Below is a list of athletes who competed in both the Summer and Winter Olympics, as of the end of the 2020 Summer Olympics.

Prior to the 1924 Winter Olympics, the winter sports of Figure skating and Ice hockey had been contested in the Summer Olympics. The creation of the first winter games allowed for many athletes of the era to compete in both sets of games in the same discipline, and on this page these athletes are listed below the main list. The Russian athlete Nikolai Panin is unique in having competed in both a summer sport (shooting in 1912) and a winter sport (figure skating in 1908) but only competing at the Summer Olympics.
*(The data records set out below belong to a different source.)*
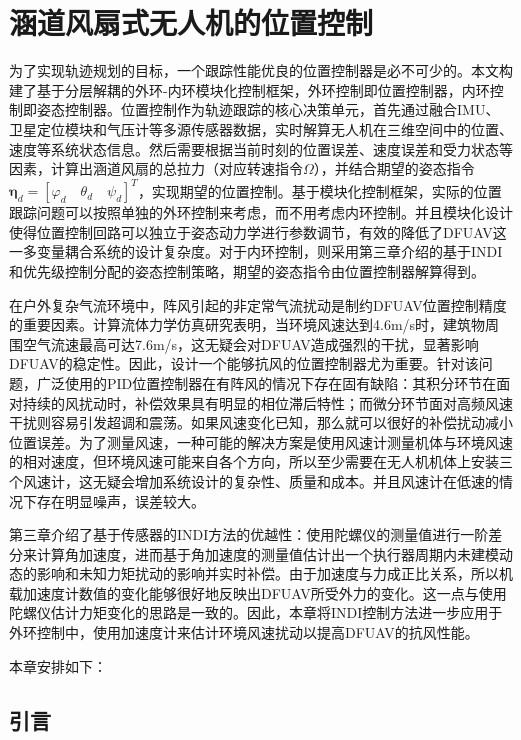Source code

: \chapter{涵道风扇式无人机的位置控制}

为了实现轨迹规划的目标，一个跟踪性能优良的位置控制器是必不可少的。本文构建了基于分层解耦的外环-内环模块化控制框架，外环控制即位置控制器，内环控制即姿态控制器。位置控制作为轨迹跟踪的核心决策单元，首先通过融合IMU、卫星定位模块和气压计等多源传感器数据，实时解算无人机在三维空间中的位置、速度等系统状态信息。然后需要根据当前时刻的位置误差、速度误差和受力状态等因素，计算出涵道风扇的总拉力（对应转速指令$\Omega$），并结合期望的姿态指令$\boldsymbol{\eta}_d=[\varphi_d\quad \theta_d\quad \psi_d]^T$，实现期望的位置控制。基于模块化控制框架，实际的位置跟踪问题可以按照单独的外环控制来考虑，而不用考虑内环控制。并且模块化设计使得位置控制回路可以独立于姿态动力学进行参数调节，有效的降低了DFUAV这一多变量耦合系统的设计复杂度。对于内环控制，则采用第三章介绍的基于INDI和优先级控制分配的姿态控制策略，期望的姿态指令由位置控制器解算得到。

在户外复杂气流环境中，阵风引起的非定常气流扰动是制约DFUAV位置控制精度的重要因素。计算流体力学仿真研究表明，当环境风速达到4.6m/s时，建筑物周围空气流速最高可达7.6m/s，这无疑会对DFUAV造成强烈的干扰，显著影响DFUAV的稳定性。因此，设计一个能够抗风的位置控制器尤为重要。针对该问题，广泛使用的PID位置控制器在有阵风的情况下存在固有缺陷：其积分环节在面对持续的风扰动时，补偿效果具有明显的相位滞后特性；而微分环节面对高频风速干扰则容易引发超调和震荡。如果风速变化已知，那么就可以很好的补偿扰动减小位置误差。为了测量风速，一种可能的解决方案是使用风速计测量机体与环境风速的相对速度，但环境风速可能来自各个方向，所以至少需要在无人机机体上安装三个风速计，这无疑会增加系统设计的复杂性、质量和成本。并且风速计在低速的情况下存在明显噪声，误差较大。

第三章介绍了基于传感器的INDI方法的优越性：使用陀螺仪的测量值进行一阶差分来计算角加速度，进而基于角加速度的测量值估计出一个执行器周期内未建模动态的影响和未知力矩扰动的影响并实时补偿。由于加速度与力成正比关系，所以机载加速度计数值的变化能够很好地反映出DFUAV所受外力的变化。这一点与使用陀螺仪估计力矩变化的思路是一致的。因此，本章将INDI控制方法进一步应用于外环控制中，使用加速度计来估计环境风速扰动以提高DFUAV的抗风性能。

本章安排如下：
\section{引言}
































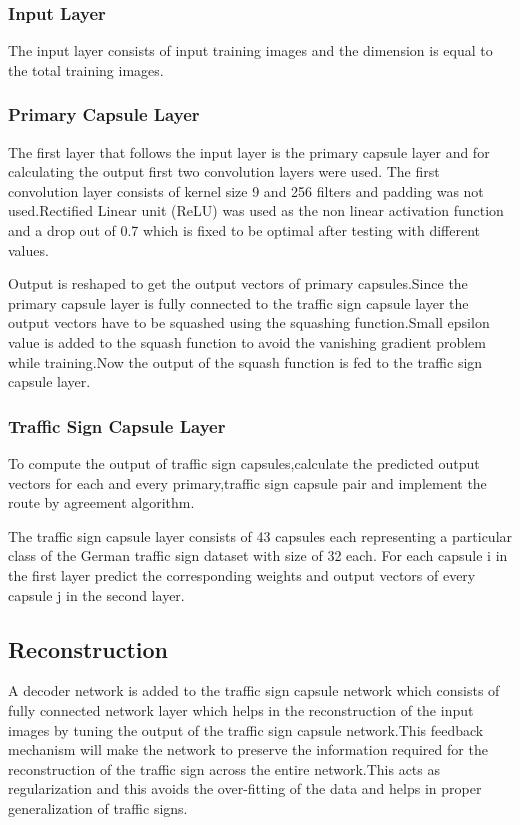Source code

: \documentclass[letterpaper, 10 pt, conference]{ieeeconf}  %
\begin{document}
\subsubsection{Input Layer}
The input layer consists of input training images and the dimension is equal to the total training images.
\subsubsection{Primary Capsule Layer}
The first layer that follows the input layer is the primary capsule layer and for calculating the output first two convolution layers were used.
The first convolution layer consists of kernel size 9 and 256 filters and padding was not used.Rectified Linear unit (ReLU) was used as the non linear activation function and a drop out of 0.7 which is fixed to be optimal after testing with different values.\par
Output is reshaped to get the output vectors of primary capsules.Since the primary capsule layer is fully connected to the traffic sign capsule layer the output vectors have to be squashed using the squashing function.Small epsilon value is added to the squash function to avoid the vanishing gradient problem while training.Now the output of the squash function is fed to the traffic sign capsule layer.

\subsubsection{Traffic Sign Capsule Layer}
To compute the output of traffic sign capsules,calculate the predicted output vectors for each and every primary,traffic sign capsule pair and implement the route by agreement algorithm.\par
The traffic sign capsule layer consists of 43 capsules each representing a particular class of the German traffic sign dataset with size of 32 each.
For each capsule i in the first layer predict the corresponding weights and output vectors of every capsule j in the second layer.

\subsection{Reconstruction}
A decoder network is added to the traffic sign capsule network which consists of fully connected network layer which helps in the reconstruction of the input images by tuning the output of the traffic sign capsule network.This feedback mechanism will make the network to preserve the information required for the reconstruction of the traffic sign across the entire network.This acts as regularization and this avoids the over-fitting of the data and helps in proper generalization of traffic signs.
\end{document}
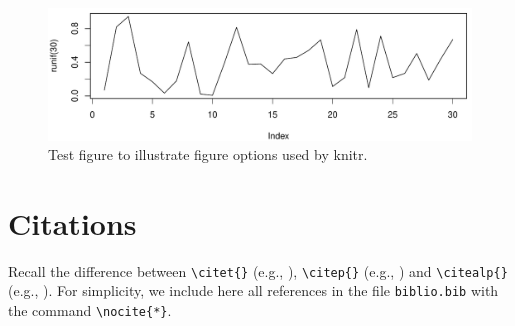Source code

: \begin{figure}
\begin{knitrout}
\color{fgcolor}

{\centering \includegraphics[width=\textwidth-3cm]{figure/ch02_figunnamed-chunk-3-1} 

}


\end{knitrout}
  \caption{Test figure to illustrate figure options used by knitr.}
  \label{f02:1}
\end{figure}


\section{Citations}

Recall the difference between \verb+\citet{}+ (e.g., \citet{Chu:Geor:99}), \verb+\citep{}+ (e.g., \citep{Chu:Geor:99}) and \verb+\citealp{}+ (e.g., \citealp{Chu:Geor:99}).
For simplicity, we include here all references in the file \verb+biblio.bib+ with the command \verb+\nocite{*}+.\nocite{*}


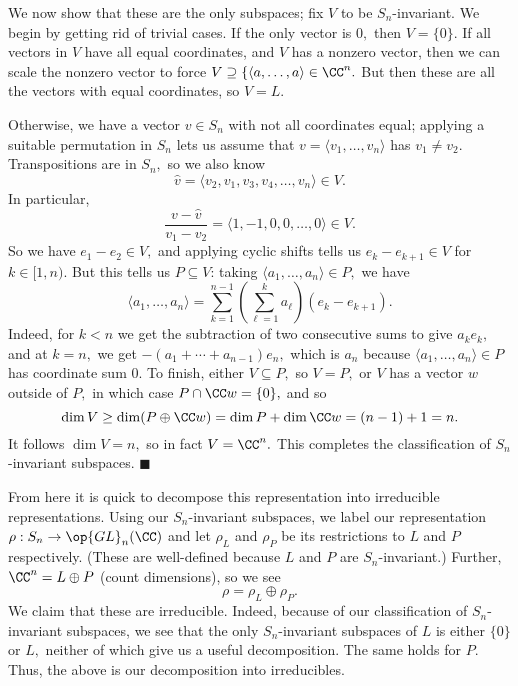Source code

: We now show that these are the only subspaces; fix $V$ to be $S_n$-invariant. We begin by getting rid of trivial cases. If the only vector is $0,$ then $V=\{0\}.$ If all vectors in $V$ have all equal coordinates, and $V$ has a nonzero vector, then we can scale the nonzero vector to force $V\supseteq\{\langle a,\ldots,a\rangle\in\CC^n.$ But then these are all the vectors with equal coordinates, so $V=L.$

Otherwise, we have a vector $v\in S_n$ with not all coordinates equal; applying a suitable permutation in $S_n$ lets us assume that $v=\langle v_1,\ldots,v_n\rangle$ has $v_1\ne v_2.$ Transpositions are in $S_n,$ so we also know
\[\hat v=\langle v_2,v_1,v_3,v_4,\ldots,v_n\rangle\in V.\]
In particular,
\[\frac{v-\hat v}{v_1-v_2}=\langle1,-1,0,0,\ldots,0\rangle\in V.\]
So we have $e_1-e_2\in V,$ and applying cyclic shifts tells us $e_k-e_{k+1}\in V$ for $k\in[1,n).$ But this tells us $P\subseteq V$: taking $\langle a_1,\ldots,a_n\rangle\in P,$ we have
\[\langle a_1,\ldots,a_n\rangle=\sum_{k=1}^{n-1}\left(\sum_{\ell=1}^ka_\ell\right)(e_k-e_{k+1}).\]
Indeed, for $k<n$ we get the subtraction of two consecutive sums to give $a_ke_k,$ and at $k=n,$ we get $-(a_1+\cdots+a_{n-1})e_n,$ which is $a_n$ because $\langle a_1,\ldots,a_n\rangle\in P$ has coordinate sum $0.$ To finish, either $V\subseteq P,$ so $V=P,$ or $V$ has a vector $w$ outside of $P,$ in which case $P\cap\CC w=\{0\},$ and so
\[\dim V\ge\dim(P\oplus\CC w)=\dim P+\dim\CC w=(n-1)+1=n.\]
It follows $\dim V=n,$ so in fact $V=\CC^n.$ This completes the classification of $S_n$-invariant subspaces. $\blacksquare$

From here it is quick to decompose this representation into irreducible representations. Using our $S_n$-invariant subspaces, we label our representation $\rho:S_n\to\op{GL}_n(\CC)$ and let $\rho_L$ and $\rho_P$ be its restrictions to $L$ and $P$ respectively. (These are well-defined because $L$ and $P$ are $S_n$-invariant.) Further, $\CC^n=L\oplus P$ (count dimensions), so we see
\[\rho=\rho_L\oplus\rho_P.\]
We claim that these are irreducible. Indeed, because of our classification of $S_n$-invariant subspaces, we see that the only $S_n$-invariant subspaces of $L$ is either $\{0\}$ or $L,$ neither of which give us a useful decomposition. The same holds for $P.$ Thus, the above is our decomposition into irreducibles.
Among these athletes, the most-occurring combination is bobsledding and athletics, followed by cycling and speed skating. Other events competed in by Summer and Winter Olympians include fencing, track and field, sailing, ski jumping, and equestrian events. Only six of the 139 athletes won medals in both the Summer or Winter Olympics. 

Eddie Eagan and Gillis Grafström were the only two athletes to win gold medals in both the Summer and Winter Olympics.  Grafström has the further distinction of being the only person to have won an individual gold medal in both the Summer (1920) and Winter Olympics (1924, 1928), meanwhile Eagan remains the only athlete to have managed the feat in different disciplines. Some of the Olympians competed in both sets of games over a span of different decades.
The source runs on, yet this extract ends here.